--- EXERCISE INPUTS Enclosed Below ---

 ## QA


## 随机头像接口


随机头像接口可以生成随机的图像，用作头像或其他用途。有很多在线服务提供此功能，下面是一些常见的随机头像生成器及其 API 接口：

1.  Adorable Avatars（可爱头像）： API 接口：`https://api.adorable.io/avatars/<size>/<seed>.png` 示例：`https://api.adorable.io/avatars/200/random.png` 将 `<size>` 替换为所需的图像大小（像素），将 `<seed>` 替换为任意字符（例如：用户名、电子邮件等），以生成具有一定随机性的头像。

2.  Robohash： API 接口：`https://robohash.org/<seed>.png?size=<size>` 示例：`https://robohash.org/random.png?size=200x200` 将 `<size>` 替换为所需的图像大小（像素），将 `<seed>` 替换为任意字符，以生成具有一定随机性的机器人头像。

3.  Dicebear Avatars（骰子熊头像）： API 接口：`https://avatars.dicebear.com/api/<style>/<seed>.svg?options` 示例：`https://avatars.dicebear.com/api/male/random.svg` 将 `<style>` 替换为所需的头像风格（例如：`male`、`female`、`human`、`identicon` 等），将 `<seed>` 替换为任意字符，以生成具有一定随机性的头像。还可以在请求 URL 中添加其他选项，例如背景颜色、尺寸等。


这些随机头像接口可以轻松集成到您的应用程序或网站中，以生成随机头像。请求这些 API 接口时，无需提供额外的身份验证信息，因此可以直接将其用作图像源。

--- End of Enclosed EXERCISE INPUTS ---
--- EXERCISE INPUTS Enclosed Below ---

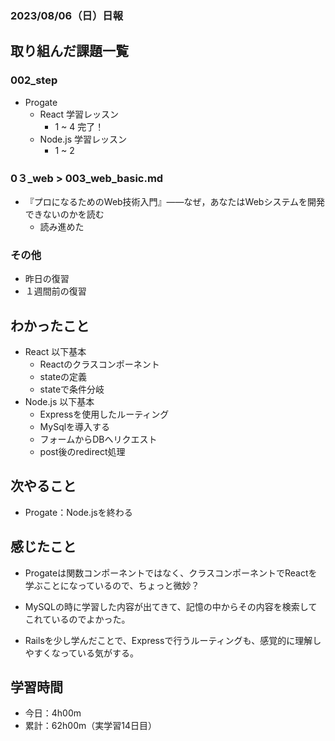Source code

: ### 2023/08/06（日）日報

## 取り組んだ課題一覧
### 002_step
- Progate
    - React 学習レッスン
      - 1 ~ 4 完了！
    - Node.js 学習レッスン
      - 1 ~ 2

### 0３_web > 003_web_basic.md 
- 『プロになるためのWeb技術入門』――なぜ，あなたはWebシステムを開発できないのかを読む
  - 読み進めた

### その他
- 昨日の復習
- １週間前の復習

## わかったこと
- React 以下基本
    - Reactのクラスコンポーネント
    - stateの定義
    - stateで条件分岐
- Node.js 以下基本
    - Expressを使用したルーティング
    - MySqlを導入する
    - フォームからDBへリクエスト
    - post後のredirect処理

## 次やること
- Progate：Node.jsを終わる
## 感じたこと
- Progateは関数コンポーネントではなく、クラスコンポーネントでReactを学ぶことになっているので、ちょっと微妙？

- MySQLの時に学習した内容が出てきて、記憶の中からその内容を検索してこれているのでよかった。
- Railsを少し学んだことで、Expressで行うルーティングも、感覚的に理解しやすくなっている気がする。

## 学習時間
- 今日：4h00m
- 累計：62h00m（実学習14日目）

--- End of Enclosed EXERCISE INPUTS ---

*TASK TO CARRY OUT*.
From the listing above, return the lines starting at the one with "- React 以下基本" and ending at the one with "- 累計：62h00m（実学習14日目）", both kept, exactly as they appear and nothing more.

*OUTPUT FOR THIS EXERCISE*.
- React 以下基本
    - Reactのクラスコンポーネント
    - stateの定義
    - stateで条件分岐
- Node.js 以下基本
    - Expressを使用したルーティング
    - MySqlを導入する
    - フォームからDBへリクエスト
    - post後のredirect処理

## 次やること
- Progate：Node.jsを終わる
## 感じたこと
- Progateは関数コンポーネントではなく、クラスコンポーネントでReactを学ぶことになっているので、ちょっと微妙？

- MySQLの時に学習した内容が出てきて、記憶の中からその内容を検索してこれているのでよかった。
- Railsを少し学んだことで、Expressで行うルーティングも、感覚的に理解しやすくなっている気がする。

## 学習時間
- 今日：4h00m
- 累計：62h00m（実学習14日目）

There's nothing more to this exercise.